Historic house in Ohio, United States

The Heinrich A. Rattermann House was a historic residence in the West End neighborhood of Cincinnati, Ohio, United States. Built in 1860, it was a brick building with a stone foundation and elements of iron and stone. It was the home of Heinrich Armin Rattermann from 1895 until his 1923 death. The most prominent German-American author in the history of the United States, Ratterman worked to solidify German-American culture; he sought to teach his compatriots their culture and produced a history of German Americans in Ohio.
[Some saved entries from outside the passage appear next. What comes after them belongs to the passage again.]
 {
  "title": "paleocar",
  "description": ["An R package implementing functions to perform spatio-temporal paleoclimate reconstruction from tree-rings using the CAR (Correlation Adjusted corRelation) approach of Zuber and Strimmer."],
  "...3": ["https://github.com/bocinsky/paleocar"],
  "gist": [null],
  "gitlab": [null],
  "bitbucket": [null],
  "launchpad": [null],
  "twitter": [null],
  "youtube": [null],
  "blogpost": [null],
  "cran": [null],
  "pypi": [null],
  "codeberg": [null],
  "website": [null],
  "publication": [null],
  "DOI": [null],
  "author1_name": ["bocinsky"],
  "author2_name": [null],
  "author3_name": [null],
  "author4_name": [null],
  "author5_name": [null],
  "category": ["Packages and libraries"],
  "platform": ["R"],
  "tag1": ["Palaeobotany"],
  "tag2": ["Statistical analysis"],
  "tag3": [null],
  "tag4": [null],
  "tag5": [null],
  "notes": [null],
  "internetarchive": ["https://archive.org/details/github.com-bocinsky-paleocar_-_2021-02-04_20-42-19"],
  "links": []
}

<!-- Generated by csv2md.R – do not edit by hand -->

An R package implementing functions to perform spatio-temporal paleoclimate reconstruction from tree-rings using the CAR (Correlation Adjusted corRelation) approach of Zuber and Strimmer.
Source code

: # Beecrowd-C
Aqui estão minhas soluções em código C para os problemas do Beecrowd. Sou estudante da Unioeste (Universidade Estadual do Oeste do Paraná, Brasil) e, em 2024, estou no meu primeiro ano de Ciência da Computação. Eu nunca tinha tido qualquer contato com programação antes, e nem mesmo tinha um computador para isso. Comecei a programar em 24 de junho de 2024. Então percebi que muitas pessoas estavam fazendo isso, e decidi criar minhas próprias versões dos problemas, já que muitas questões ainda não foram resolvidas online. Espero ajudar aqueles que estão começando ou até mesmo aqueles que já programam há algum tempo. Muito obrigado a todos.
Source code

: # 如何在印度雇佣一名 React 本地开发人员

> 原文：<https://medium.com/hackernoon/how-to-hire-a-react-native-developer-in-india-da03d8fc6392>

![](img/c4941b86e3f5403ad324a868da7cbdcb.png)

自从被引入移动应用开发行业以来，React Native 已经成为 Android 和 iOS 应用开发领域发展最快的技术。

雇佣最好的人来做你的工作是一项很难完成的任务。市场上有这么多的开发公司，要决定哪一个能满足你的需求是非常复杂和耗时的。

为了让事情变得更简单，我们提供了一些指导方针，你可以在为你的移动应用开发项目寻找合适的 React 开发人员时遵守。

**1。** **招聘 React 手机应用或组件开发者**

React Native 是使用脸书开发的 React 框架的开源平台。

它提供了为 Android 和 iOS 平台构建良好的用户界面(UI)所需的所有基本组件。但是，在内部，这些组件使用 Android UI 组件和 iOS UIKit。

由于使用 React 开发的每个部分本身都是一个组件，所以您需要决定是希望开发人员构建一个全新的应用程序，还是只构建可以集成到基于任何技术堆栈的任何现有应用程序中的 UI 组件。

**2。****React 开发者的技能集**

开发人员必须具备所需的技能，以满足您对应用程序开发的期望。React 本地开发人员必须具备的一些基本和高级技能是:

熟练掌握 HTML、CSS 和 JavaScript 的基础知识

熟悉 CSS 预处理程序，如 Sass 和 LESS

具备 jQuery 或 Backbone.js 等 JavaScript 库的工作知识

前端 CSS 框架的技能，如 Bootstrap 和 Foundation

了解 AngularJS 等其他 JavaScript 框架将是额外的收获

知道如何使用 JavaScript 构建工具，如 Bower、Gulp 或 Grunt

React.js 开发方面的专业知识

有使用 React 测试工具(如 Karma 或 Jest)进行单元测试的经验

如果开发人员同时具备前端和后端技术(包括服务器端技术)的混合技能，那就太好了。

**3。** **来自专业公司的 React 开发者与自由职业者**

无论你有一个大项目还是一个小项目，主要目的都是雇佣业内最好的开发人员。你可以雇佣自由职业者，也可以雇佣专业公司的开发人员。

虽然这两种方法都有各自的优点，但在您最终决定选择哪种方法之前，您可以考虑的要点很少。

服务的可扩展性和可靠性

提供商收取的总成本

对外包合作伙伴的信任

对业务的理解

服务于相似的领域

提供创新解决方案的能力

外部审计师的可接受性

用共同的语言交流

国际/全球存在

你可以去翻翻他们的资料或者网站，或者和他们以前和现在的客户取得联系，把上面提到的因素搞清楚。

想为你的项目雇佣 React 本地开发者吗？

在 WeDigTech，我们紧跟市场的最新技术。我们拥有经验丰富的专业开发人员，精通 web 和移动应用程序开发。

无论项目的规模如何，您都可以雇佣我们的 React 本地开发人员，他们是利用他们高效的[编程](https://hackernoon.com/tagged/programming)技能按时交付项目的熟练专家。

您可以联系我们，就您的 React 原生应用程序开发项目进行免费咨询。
Former exterior; note the prominent cornice at the top

==Heinrich A. Rattermann biography==
Born in 1832 in Ankum in the Osnabrück Land, Rattermann and his parents moved to the United States in 1845. In the following year, they moved to Cincinnati, where he worked at a lumberyard for more than a decade before founding a fire insurance company for German-Americans. At the age of 63, he moved into a house on York Street in the West End; into the late twentieth century, this three-story residence was one of the area's best Italianate houses. Among its architectural elements was a prominent bracketed cornice around the edge of the flat roof.

==Registered historical place==
In 1980, Rattermann's house was listed on the National Register of Historic Places, both because of its connection to Rattermann and because of its historic and well-preserved architecture. Despite its landmarked status, the house has been destroyed; the site is now an empty lot. Nevertheless, the building remains listed on the National Register.